[[ Records provided open ]]

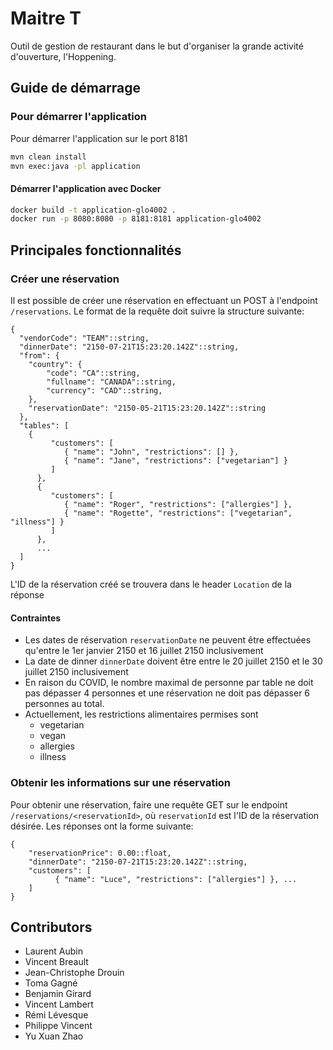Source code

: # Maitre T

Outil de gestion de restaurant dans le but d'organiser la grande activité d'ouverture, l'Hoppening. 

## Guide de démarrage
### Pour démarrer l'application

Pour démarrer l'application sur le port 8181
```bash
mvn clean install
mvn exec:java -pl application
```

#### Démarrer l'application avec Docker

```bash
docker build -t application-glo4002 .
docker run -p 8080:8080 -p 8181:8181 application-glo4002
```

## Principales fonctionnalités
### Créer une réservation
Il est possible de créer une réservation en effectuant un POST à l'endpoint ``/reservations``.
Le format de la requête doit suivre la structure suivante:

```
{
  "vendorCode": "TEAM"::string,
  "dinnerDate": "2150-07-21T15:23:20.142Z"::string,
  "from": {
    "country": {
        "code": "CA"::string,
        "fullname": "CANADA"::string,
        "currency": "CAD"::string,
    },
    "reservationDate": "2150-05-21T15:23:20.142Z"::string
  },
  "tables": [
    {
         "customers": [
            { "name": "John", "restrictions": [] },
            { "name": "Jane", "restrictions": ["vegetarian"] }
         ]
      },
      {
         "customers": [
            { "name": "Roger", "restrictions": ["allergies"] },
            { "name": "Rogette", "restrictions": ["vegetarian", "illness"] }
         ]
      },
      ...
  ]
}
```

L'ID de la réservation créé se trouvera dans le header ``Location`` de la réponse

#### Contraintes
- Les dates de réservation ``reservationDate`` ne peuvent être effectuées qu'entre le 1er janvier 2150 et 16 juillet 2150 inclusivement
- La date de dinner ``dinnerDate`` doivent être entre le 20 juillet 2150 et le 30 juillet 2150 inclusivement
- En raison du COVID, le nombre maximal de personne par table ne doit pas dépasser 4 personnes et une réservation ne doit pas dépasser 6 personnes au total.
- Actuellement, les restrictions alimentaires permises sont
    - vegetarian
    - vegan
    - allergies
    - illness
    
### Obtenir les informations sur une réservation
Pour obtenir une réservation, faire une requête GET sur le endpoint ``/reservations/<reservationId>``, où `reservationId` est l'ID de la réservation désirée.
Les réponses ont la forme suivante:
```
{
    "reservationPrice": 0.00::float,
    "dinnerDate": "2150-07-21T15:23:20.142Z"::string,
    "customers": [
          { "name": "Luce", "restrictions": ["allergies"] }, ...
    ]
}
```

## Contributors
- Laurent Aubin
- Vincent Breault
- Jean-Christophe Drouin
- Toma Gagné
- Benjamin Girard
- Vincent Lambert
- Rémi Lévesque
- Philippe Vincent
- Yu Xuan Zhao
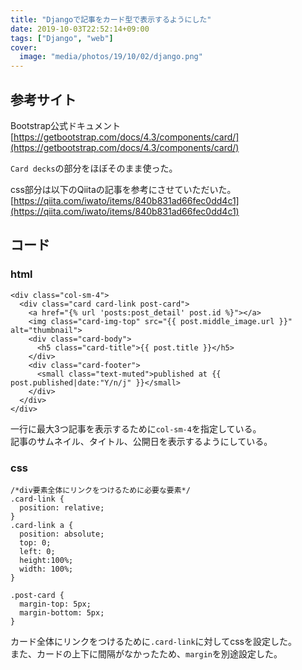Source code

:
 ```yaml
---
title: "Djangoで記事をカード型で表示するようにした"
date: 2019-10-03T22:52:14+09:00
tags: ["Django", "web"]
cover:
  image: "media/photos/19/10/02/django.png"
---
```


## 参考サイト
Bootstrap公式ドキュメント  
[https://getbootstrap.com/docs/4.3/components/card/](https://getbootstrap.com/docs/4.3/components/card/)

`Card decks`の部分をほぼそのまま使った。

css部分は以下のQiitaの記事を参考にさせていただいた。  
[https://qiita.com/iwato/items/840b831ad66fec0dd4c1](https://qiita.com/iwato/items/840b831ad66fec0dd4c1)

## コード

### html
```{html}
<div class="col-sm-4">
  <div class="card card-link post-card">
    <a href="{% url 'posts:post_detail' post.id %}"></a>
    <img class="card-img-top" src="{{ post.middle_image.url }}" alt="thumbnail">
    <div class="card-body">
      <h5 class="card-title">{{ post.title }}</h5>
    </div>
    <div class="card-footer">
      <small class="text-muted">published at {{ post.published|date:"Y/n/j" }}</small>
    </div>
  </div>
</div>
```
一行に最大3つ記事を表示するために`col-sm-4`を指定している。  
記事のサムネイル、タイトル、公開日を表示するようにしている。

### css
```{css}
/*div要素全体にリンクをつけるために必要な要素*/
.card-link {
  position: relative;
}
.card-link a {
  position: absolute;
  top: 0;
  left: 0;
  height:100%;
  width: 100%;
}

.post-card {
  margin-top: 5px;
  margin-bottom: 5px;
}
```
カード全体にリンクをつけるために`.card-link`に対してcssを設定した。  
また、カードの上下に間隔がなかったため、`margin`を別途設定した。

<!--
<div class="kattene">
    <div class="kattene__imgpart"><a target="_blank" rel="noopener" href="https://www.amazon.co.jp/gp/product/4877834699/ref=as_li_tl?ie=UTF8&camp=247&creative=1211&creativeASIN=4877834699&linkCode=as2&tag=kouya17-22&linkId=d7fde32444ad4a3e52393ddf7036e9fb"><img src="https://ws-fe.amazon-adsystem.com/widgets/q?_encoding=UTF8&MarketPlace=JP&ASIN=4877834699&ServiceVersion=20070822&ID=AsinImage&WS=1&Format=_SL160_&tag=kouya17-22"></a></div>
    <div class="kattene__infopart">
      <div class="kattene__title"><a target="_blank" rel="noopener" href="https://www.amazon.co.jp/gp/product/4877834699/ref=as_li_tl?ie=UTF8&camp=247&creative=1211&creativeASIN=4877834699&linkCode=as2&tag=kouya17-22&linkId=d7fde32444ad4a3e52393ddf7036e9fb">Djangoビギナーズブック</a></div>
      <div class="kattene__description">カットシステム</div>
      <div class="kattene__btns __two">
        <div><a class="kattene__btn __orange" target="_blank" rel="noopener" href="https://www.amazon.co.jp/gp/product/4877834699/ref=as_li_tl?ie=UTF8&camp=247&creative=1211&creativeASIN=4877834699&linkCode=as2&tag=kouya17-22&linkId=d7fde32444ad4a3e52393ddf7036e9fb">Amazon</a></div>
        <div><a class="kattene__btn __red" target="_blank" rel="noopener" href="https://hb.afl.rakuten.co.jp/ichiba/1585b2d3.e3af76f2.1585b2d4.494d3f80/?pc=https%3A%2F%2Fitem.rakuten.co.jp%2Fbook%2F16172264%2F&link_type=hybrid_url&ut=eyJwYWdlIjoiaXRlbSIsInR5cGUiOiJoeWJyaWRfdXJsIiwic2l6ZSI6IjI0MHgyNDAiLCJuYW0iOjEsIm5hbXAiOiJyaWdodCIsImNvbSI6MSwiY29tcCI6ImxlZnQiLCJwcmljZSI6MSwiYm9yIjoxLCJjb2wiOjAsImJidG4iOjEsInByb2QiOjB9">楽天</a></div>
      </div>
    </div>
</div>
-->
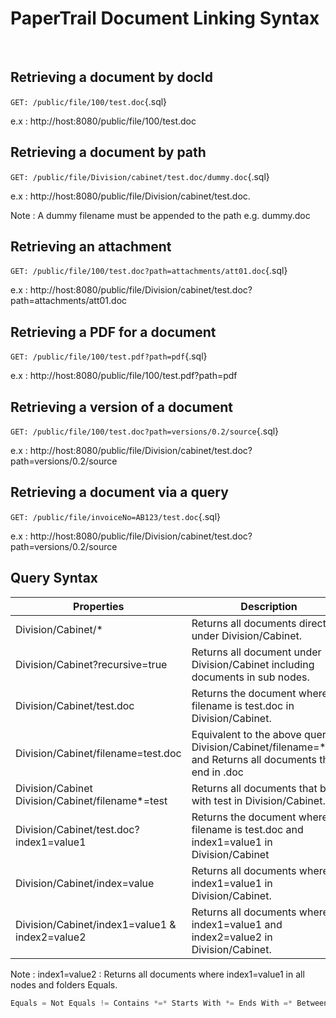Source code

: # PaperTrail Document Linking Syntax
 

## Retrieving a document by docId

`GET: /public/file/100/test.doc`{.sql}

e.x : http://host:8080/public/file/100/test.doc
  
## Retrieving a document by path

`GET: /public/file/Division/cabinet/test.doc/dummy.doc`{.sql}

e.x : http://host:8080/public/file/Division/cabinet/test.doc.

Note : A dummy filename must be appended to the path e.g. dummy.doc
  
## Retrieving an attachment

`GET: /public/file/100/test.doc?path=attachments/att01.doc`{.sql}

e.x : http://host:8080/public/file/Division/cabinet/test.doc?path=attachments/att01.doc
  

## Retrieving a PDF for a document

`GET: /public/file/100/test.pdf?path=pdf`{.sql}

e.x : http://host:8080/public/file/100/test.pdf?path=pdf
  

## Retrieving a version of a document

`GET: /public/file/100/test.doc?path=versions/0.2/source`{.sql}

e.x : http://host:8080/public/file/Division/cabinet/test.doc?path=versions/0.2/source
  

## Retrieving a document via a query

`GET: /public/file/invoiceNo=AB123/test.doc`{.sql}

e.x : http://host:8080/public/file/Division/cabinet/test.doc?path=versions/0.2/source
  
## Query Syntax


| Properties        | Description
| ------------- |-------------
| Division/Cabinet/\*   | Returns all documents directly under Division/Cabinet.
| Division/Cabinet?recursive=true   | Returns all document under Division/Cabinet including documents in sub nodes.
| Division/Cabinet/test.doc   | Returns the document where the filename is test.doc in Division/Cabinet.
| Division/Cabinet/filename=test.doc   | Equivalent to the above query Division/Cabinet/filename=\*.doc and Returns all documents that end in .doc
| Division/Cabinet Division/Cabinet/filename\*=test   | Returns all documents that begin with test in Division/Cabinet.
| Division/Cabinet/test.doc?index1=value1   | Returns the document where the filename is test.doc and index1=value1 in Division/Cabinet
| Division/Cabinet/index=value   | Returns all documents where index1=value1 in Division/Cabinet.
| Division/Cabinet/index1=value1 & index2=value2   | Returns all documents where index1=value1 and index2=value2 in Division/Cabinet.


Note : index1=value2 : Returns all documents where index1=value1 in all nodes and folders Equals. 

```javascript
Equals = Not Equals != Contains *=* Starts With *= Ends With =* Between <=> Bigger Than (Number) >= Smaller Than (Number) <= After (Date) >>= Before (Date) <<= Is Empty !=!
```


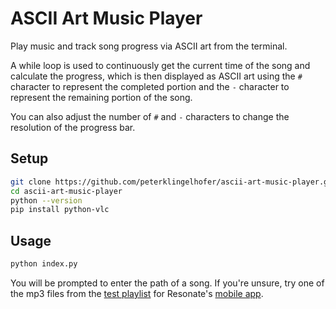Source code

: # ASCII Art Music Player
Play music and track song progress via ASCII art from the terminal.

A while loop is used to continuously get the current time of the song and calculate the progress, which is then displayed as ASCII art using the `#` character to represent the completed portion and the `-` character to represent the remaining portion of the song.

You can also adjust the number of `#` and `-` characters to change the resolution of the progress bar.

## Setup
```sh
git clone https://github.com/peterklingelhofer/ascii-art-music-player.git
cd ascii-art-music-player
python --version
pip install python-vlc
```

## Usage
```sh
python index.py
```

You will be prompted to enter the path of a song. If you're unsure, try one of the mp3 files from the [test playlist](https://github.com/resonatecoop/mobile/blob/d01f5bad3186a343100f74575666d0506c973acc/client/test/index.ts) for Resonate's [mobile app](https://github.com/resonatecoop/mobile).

[[ Records provided closed ]]
[[ Records provided open ]]

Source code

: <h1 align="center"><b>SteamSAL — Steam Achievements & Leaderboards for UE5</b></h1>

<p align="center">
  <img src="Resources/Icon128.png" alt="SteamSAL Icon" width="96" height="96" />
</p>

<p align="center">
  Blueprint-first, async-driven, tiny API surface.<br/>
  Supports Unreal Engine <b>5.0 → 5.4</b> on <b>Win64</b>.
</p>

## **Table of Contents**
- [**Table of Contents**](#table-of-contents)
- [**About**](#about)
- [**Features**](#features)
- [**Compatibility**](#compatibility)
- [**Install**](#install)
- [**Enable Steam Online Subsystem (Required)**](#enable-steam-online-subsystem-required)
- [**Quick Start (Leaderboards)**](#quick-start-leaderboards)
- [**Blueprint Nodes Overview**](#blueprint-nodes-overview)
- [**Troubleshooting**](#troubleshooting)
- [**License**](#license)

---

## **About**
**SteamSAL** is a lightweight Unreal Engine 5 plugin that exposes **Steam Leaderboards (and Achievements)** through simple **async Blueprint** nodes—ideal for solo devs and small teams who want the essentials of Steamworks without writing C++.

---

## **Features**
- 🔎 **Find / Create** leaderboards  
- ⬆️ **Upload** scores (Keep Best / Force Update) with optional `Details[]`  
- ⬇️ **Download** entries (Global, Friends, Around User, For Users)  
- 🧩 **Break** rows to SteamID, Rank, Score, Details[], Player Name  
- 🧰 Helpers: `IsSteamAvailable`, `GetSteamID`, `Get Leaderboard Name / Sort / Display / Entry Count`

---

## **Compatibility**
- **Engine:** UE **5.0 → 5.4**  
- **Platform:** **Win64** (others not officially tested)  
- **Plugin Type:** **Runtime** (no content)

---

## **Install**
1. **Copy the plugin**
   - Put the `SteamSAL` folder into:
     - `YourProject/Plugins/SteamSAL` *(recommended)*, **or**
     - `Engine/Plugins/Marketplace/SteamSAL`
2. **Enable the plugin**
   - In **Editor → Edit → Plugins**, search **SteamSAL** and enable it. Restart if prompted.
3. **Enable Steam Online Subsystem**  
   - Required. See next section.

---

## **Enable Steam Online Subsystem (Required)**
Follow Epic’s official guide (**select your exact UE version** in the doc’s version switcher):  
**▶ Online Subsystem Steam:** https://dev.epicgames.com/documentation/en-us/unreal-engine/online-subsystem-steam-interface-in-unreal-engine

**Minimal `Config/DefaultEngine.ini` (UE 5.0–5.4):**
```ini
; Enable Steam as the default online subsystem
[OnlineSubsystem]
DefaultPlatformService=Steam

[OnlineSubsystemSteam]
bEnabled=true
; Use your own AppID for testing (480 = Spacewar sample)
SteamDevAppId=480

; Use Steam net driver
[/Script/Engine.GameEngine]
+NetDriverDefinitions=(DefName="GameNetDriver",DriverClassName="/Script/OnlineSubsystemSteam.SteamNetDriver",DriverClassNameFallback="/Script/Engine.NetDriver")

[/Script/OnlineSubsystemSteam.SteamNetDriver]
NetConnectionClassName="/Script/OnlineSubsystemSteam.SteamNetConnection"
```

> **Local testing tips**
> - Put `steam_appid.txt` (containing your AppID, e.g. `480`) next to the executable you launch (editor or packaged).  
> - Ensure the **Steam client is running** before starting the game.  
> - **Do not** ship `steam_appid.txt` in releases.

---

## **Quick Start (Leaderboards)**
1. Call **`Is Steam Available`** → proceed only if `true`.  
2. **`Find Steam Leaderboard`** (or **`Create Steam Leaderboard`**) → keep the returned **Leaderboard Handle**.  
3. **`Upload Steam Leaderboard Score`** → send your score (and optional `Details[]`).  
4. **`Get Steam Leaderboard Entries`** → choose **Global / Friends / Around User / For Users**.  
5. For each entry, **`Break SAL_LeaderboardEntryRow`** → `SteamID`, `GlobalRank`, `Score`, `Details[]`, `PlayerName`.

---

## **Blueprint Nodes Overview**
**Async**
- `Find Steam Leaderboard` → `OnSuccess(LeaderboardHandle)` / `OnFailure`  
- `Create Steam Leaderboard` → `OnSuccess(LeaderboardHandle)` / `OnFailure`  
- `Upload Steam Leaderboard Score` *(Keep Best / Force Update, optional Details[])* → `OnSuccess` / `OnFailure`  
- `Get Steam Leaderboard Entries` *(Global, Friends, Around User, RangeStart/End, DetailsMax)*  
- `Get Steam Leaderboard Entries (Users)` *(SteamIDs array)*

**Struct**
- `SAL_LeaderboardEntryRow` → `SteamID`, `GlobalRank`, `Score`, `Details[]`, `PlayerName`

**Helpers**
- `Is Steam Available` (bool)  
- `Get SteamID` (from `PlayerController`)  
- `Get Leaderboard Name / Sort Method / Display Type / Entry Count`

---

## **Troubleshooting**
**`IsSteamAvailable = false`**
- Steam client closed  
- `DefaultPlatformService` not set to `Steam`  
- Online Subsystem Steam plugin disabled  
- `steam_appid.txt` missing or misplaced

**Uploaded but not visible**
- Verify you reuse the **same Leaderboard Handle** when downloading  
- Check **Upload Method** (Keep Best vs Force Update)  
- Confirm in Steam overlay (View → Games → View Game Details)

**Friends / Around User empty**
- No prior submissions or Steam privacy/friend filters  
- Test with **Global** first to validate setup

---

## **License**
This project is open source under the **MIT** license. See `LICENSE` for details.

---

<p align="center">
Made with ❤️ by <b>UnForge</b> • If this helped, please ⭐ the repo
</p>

[[ Records provided closed ]]

**Exercise details**
Show every line in the records above that contains the word "Quick".

**Your response**
- [**Quick Start (Leaderboards)**](#quick-start-leaderboards)
## **Quick Start (Leaderboards)**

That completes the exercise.